§ **Given records**
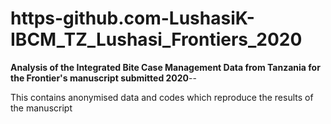 # https-github.com-LushasiK-IBCM_TZ_Lushasi_Frontiers_2020

**Analysis of the Integrated Bite Case Management Data from Tanzania for the Frontier's manuscript submitted 2020**--

This contains anonymised data and codes which reproduce the results of the manuscript
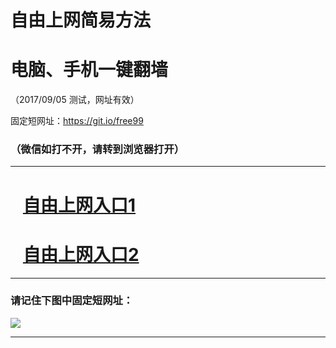 ﻿# 自由上网简易方法

# 电脑、手机一键翻墙

（2017/09/05 测试，网址有效）

固定短网址：https://git.io/free99

### （微信如打不开，请转到浏览器打开）


***





# &nbsp;&nbsp; <a href="http://ft1310332348.fwq-tz1001.xyz/fwqtz01.html?t=090500130246 " target="_blank">自由上网入口1</a>
# &nbsp;&nbsp; <a href="http://ft2481017616.fwq-tz1002.xyz/fwqtz02.html?t=090500127186 " target="_blank">自由上网入口2</a>
***

### 请记住下图中固定短网址：

<img src="https://s3-us-west-2.amazonaws.com/fwq-1001/yjfq-20170905okok.png" /> 


***

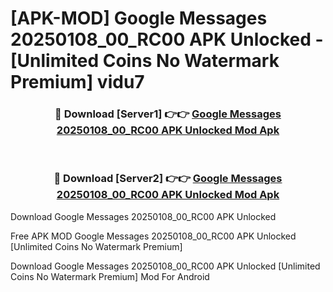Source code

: # [APK-MOD] Google Messages 20250108_00_RC00 APK Unlocked - [Unlimited Coins No Watermark Premium] vidu7



<div align="center">
<h3>🔴 Download [Server1] 👉👉 <a href="https://momento.my/?title=Google_Messages_20250108_00_RC00_APK_Unlocked">Google Messages 20250108_00_RC00 APK Unlocked Mod Apk</a></h3><br>

<h3>🔴 Download [Server2] 👉👉 <a href="https://momento.my/?title=Google_Messages_20250108_00_RC00_APK_Unlocked">Google Messages 20250108_00_RC00 APK Unlocked Mod Apk</a></h3>
</div>



Download Google Messages 20250108_00_RC00 APK Unlocked 

Free APK MOD Google Messages 20250108_00_RC00 APK Unlocked [Unlimited Coins No Watermark Premium]

Download Google Messages 20250108_00_RC00 APK Unlocked [Unlimited Coins No Watermark Premium] Mod For Android
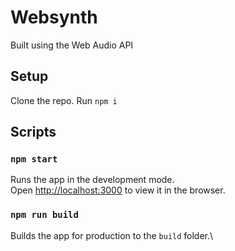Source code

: # Websynth 
Built using the Web Audio API

## Setup
Clone the repo. Run `npm i`
## Scripts

### `npm start`

Runs the app in the development mode.\
Open [http://localhost:3000](http://localhost:3000) to view it in the browser.

### `npm run build`

Builds the app for production to the `build` folder.\
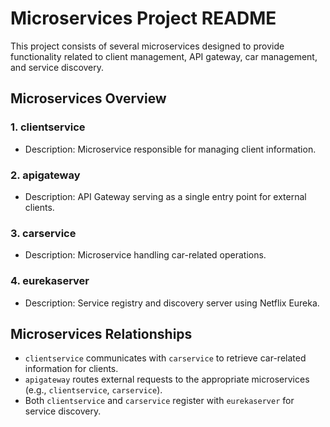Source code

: # Microservices Project README

This project consists of several microservices designed to provide functionality related to client management, API gateway, car management, and service discovery.

## Microservices Overview

### 1. clientservice
- Description: Microservice responsible for managing client information.

### 2. apigateway
- Description: API Gateway serving as a single entry point for external clients.

### 3. carservice
- Description: Microservice handling car-related operations.

### 4. eurekaserver
- Description: Service registry and discovery server using Netflix Eureka.

## Microservices Relationships

- `clientservice` communicates with `carservice` to retrieve car-related information for clients.
- `apigateway` routes external requests to the appropriate microservices (e.g., `clientservice`, `carservice`).
- Both `clientservice` and `carservice` register with `eurekaserver` for service discovery.
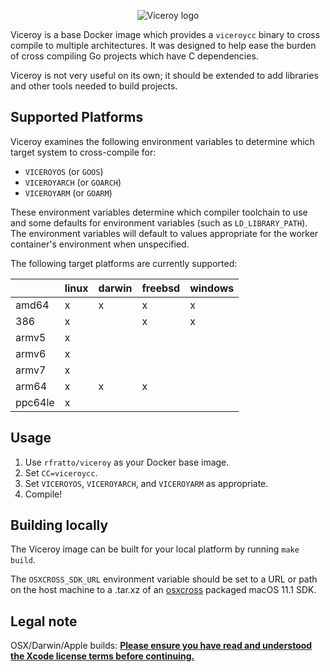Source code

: <p align="center"><img src="docs/assets/logo_and_name.png" alt="Viceroy logo"></p>

Viceroy is a base Docker image which provides a `viceroycc` binary to cross
compile to multiple architectures. It was designed to help ease the burden of
cross compiling Go projects which have C dependencies.

Viceroy is not very useful on its own; it should be extended to add libraries
and other tools needed to build projects.

## Supported Platforms

Viceroy examines the following environment variables to determine which target
system to cross-compile for:

* `VICEROYOS` (or `GOOS`)
* `VICEROYARCH` (or `GOARCH`)
* `VICEROYARM` (or `GOARM`)

These environment variables determine which compiler toolchain to use and some
defaults for environment variables (such as `LD_LIBRARY_PATH`). The environment
variables will default to values appropriate for the worker container's
environment when unspecified.

The following target platforms are currently supported:

|          | linux | darwin | freebsd | windows |
| -------- | ----- | ------ | ------- | ------- |
| amd64    |     x |      x |       x |       x |
| 386      |     x |        |       x |       x |
| armv5    |     x |        |         |         |
| armv6    |     x |        |         |         |
| armv7    |     x |        |         |         |
| arm64    |     x |      x |       x |         |
| ppc64le  |     x |        |         |         |

## Usage

1. Use `rfratto/viceroy` as your Docker base image.
2. Set `CC=viceroycc`.
3. Set `VICEROYOS`, `VICEROYARCH`, and `VICEROYARM` as appropriate.
4. Compile!

## Building locally

The Viceroy image can be built for your local platform by running `make build`.

The `OSXCROSS_SDK_URL` environment variable should be set to a URL or path on
the host machine to a .tar.xz of an [osxcross][] packaged macOS 11.1 SDK.

[osxcross]: https://github.com/tpoechtrager/osxcross

## Legal note

OSX/Darwin/Apple builds:
**[Please ensure you have read and understood the Xcode license
   terms before continuing.](https://www.apple.com/legal/sla/docs/xcode.pdf)**

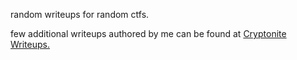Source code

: random writeups for random ctfs.

few additional writeups authored by me can be found at [Cryptonite Writeups.](https://github.com/Cryptonite-MIT/Write-ups)
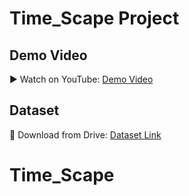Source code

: # Time_Scape Project

## Demo Video  
▶️ Watch on YouTube: [Demo Video](https://youtu.be/YourVideoID)

## Dataset  
📂 Download from Drive: [Dataset Link](https://drive.google.com/your-drive-link)
# Time_Scape
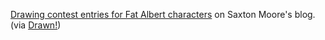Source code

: ---
layout: post
wordpress_id: 87
wordpress_url: http://noesbueno.com/archives/87
date: '2006-03-21 09:26:05 -0600'
date_gmt: '2006-03-21 14:26:05 -0600'
body: |
  <p><a href="http://sacks10.blogspot.com/2006/03/and-winners-are.html">Drawing contest entries for Fat Albert characters</a> on Saxton Moore's blog. <span class="via">(via <a href="http://drawn.ca/">Drawn!</a>)</span></p>
---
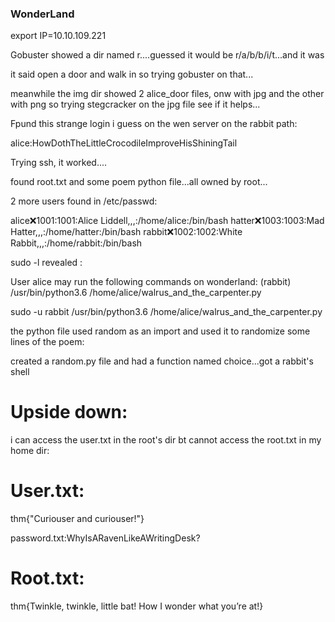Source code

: ### WonderLand ###

export IP=10.10.109.221


Gobuster showed a dir named r....guessed it would be r/a/b/b/i/t...and it was

it said open a door and walk in so trying gobuster on that...

meanwhile the img dir showed 2 alice_door files, onw with jpg and the other with png so trying stegcracker on the jpg file see if it helps...


Fpund this strange login i guess on the wen server on the rabbit path:

alice:HowDothTheLittleCrocodileImproveHisShiningTail

Trying ssh, it worked....


found root.txt and some poem python file...all owned by root...

2 more users found in /etc/passwd:

alice:x:1001:1001:Alice Liddell,,,:/home/alice:/bin/bash
hatter:x:1003:1003:Mad Hatter,,,:/home/hatter:/bin/bash
rabbit:x:1002:1002:White Rabbit,,,:/home/rabbit:/bin/bash


sudo -l revealed :

User alice may run the following commands on wonderland:
    (rabbit) /usr/bin/python3.6 /home/alice/walrus_and_the_carpenter.py

sudo -u rabbit /usr/bin/python3.6 /home/alice/walrus_and_the_carpenter.py

the python file used random as an import and used it to randomize some lines of the poem:

created a random.py file and had a function named choice...got a rabbit's shell


# Upside down:

i can access the user.txt in the root's dir bt cannot access the root.txt in my home dir:

# User.txt:
thm{"Curiouser and curiouser!"}

password.txt:WhyIsARavenLikeAWritingDesk?


# Root.txt:
thm{Twinkle, twinkle, little bat! How I wonder what you’re at!}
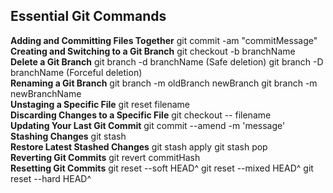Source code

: ## Essential Git Commands

**Adding and Committing Files Together**
git commit -am "commitMessage"
<br>
**Creating and Switching to a Git Branch**
git checkout -b branchName
<br>
**Delete a Git Branch**
git branch -d branchName (Safe deletion)
git branch -D branchName (Forceful deletion)
<br>
**Renaming a Git Branch**
git branch -m oldBranch newBranch
git branch -m newBranchName
<br>
**Unstaging a Specific File**
git reset filename
<br>
**Discarding Changes to a Specific File**
git checkout -- filename
<br>
**Updating Your Last Git Commit**
git commit --amend -m 'message'
<br>
**Stashing Changes**
git stash
<br>
**Restore Latest Stashed Changes**
git stash apply
git stash pop
<br>
**Reverting Git Commits**
git revert commitHash
<br>
**Resetting Git Commits**
git reset --soft HEAD^
git reset --mixed HEAD^
git reset --hard HEAD^
<br>
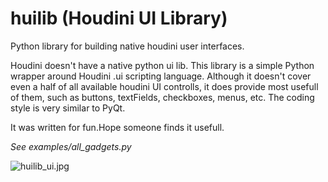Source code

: huilib (Houdini UI Library)
=========

Python library for building native houdini user interfaces.

Houdini doesn't have a native python ui lib. 
This library is a simple Python wrapper around Houdini .ui scripting language. Although it doesn't cover even a half of all available houdini UI controlls, it does provide most usefull of them, such as buttons, textFields, checkboxes, menus, etc.
The coding style is very similar to PyQt.

It was written for fun.Hope someone finds it usefull.

*See examples/all_gadgets.py*

![huilib_ui.jpg](https://bitbucket.org/repo/q9KEkp/images/3011376572-huilib_ui.jpg)
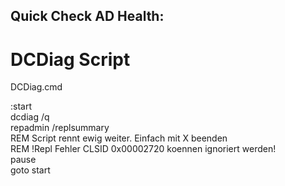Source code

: 
## Quick Check AD Health:  

# DCDiag Script
DCDiag.cmd  

:start  
dcdiag /q  
repadmin /replsummary  
REM Script rennt ewig weiter. Einfach mit X beenden  
REM !Repl Fehler CLSID 0x00002720 koennen ignoriert werden!  
pause  
goto start  

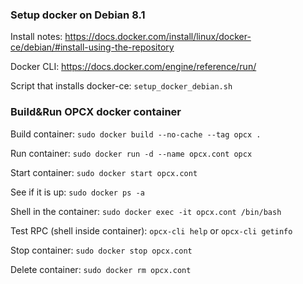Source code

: ### Setup docker on Debian 8.1

Install notes: https://docs.docker.com/install/linux/docker-ce/debian/#install-using-the-repository

Docker CLI: https://docs.docker.com/engine/reference/run/

Script that installs docker-ce: `setup_docker_debian.sh`

### Build&Run OPCX docker container

Build container: `sudo docker build --no-cache --tag opcx .`

Run container: `sudo docker run -d --name opcx.cont opcx`

Start container: `sudo docker start opcx.cont`

See if it is up: `sudo docker ps -a`

Shell in the container: `sudo docker exec -it opcx.cont /bin/bash`

Test RPC (shell inside container): `opcx-cli help` or `opcx-cli getinfo`

Stop container: `sudo docker stop opcx.cont`

Delete container: `sudo docker rm opcx.cont`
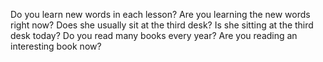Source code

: Do you learn new words in each lesson?
Are you learning the new words right now?
Does she usually sit at the third desk?
Is she sitting at the third desk today?
Do you read many books every year?
Are you reading an interesting book now?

§ **Your objective**
How many of the lines above include the string "Video"? Give only the number.

§ **Output below**
2